## Exercise objective
Search the data for the string "https" and gather each line it is in.
----
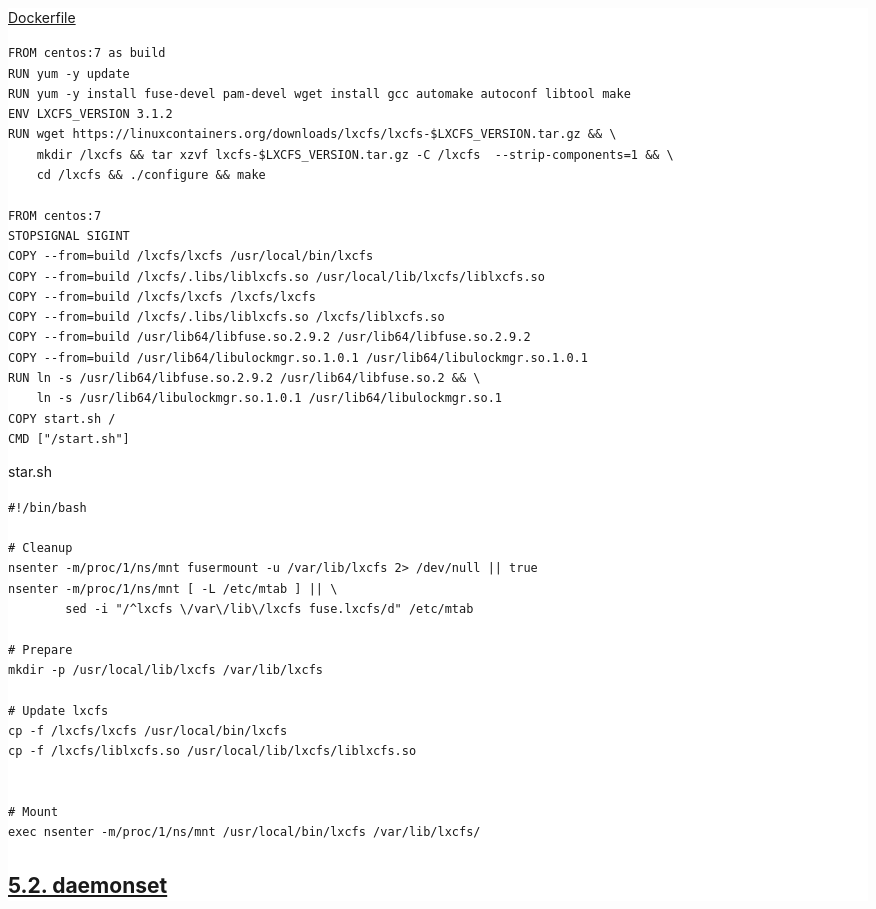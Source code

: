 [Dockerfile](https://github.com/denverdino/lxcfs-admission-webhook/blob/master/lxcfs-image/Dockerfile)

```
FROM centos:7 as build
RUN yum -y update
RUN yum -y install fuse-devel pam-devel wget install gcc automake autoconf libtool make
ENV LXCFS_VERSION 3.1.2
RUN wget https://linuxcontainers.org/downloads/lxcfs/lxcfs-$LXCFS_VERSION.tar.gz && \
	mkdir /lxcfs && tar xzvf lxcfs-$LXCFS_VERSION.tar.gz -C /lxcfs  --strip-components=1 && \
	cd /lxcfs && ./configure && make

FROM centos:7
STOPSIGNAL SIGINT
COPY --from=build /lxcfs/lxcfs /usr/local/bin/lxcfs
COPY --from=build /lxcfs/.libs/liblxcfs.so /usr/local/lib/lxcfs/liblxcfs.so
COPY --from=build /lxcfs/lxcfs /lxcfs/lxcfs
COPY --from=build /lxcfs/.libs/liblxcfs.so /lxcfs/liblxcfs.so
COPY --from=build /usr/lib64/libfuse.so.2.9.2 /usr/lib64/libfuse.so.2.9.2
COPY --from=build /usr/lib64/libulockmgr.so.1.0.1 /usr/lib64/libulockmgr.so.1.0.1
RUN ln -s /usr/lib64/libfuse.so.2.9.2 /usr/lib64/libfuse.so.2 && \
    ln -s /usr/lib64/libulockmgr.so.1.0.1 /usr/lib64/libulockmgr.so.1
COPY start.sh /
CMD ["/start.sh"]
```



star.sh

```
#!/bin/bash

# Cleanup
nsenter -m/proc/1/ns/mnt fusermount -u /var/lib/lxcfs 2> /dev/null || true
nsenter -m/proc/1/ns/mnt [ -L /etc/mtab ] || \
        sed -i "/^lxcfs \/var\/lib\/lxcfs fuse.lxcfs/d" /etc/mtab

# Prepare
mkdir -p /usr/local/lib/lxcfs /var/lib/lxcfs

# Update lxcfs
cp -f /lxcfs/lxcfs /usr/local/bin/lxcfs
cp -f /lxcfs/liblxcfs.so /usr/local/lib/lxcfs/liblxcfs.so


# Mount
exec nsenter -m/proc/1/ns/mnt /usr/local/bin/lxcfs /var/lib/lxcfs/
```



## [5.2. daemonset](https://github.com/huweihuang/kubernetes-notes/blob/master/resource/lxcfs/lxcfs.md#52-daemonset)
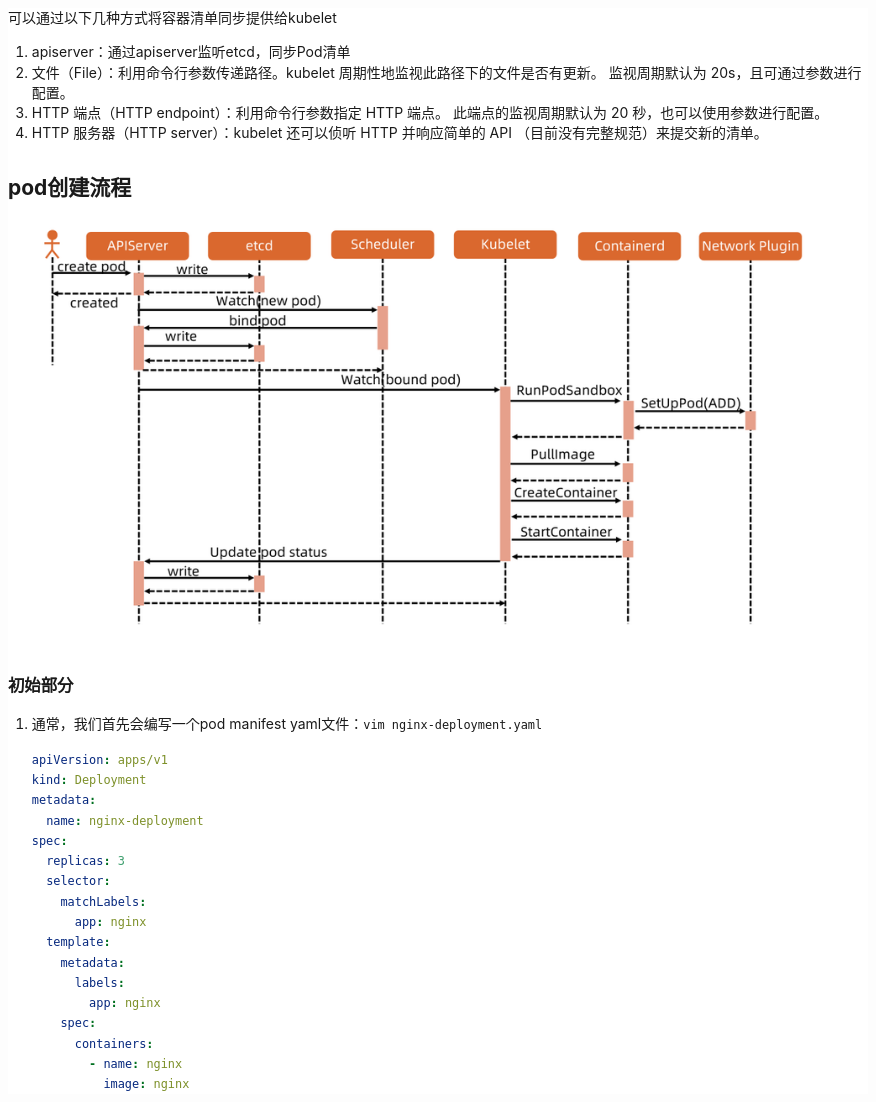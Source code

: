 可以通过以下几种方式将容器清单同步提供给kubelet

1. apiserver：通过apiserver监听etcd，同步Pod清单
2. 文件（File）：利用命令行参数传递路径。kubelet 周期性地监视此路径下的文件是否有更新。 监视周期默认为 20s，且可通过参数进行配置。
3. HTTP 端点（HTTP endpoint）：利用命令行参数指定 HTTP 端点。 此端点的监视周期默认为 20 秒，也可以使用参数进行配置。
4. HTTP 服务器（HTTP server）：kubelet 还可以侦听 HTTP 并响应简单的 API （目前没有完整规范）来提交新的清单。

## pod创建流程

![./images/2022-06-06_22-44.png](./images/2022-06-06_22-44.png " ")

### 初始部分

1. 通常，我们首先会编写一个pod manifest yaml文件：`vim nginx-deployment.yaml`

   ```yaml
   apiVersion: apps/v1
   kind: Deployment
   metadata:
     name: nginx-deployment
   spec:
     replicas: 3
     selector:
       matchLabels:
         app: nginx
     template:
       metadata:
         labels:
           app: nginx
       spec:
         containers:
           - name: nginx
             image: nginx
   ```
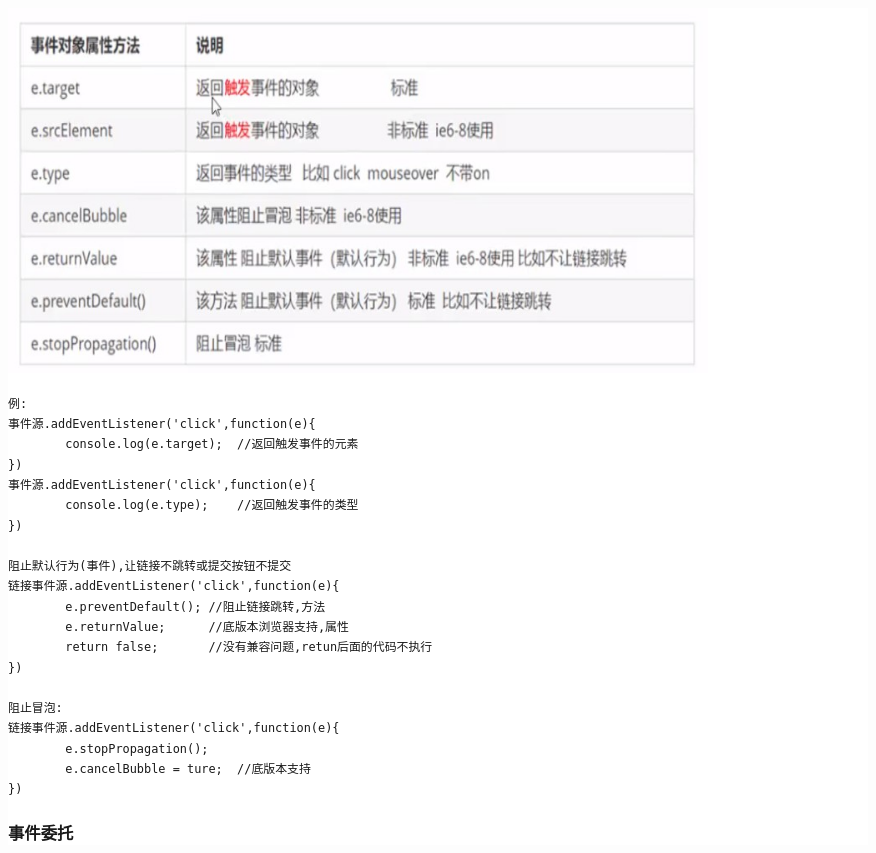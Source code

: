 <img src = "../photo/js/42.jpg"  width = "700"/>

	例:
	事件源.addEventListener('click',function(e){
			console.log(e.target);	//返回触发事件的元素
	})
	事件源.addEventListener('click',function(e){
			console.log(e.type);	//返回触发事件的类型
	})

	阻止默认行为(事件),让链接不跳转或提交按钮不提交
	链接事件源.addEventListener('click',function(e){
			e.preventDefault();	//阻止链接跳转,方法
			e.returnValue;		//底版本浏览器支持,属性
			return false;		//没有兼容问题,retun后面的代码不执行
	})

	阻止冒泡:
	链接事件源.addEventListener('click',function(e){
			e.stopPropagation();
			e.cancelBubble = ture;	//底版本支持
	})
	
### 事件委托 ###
----
## Result
: [Dockerfile](https://github.com/denverdino/lxcfs-admission-webhook/blob/master/lxcfs-image/Dockerfile)
RUN wget https://linuxcontainers.org/downloads/lxcfs/lxcfs-$LXCFS_VERSION.tar.gz && \
## [5.2. daemonset](https://github.com/huweihuang/kubernetes-notes/blob/master/resource/lxcfs/lxcfs.md#52-daemonset)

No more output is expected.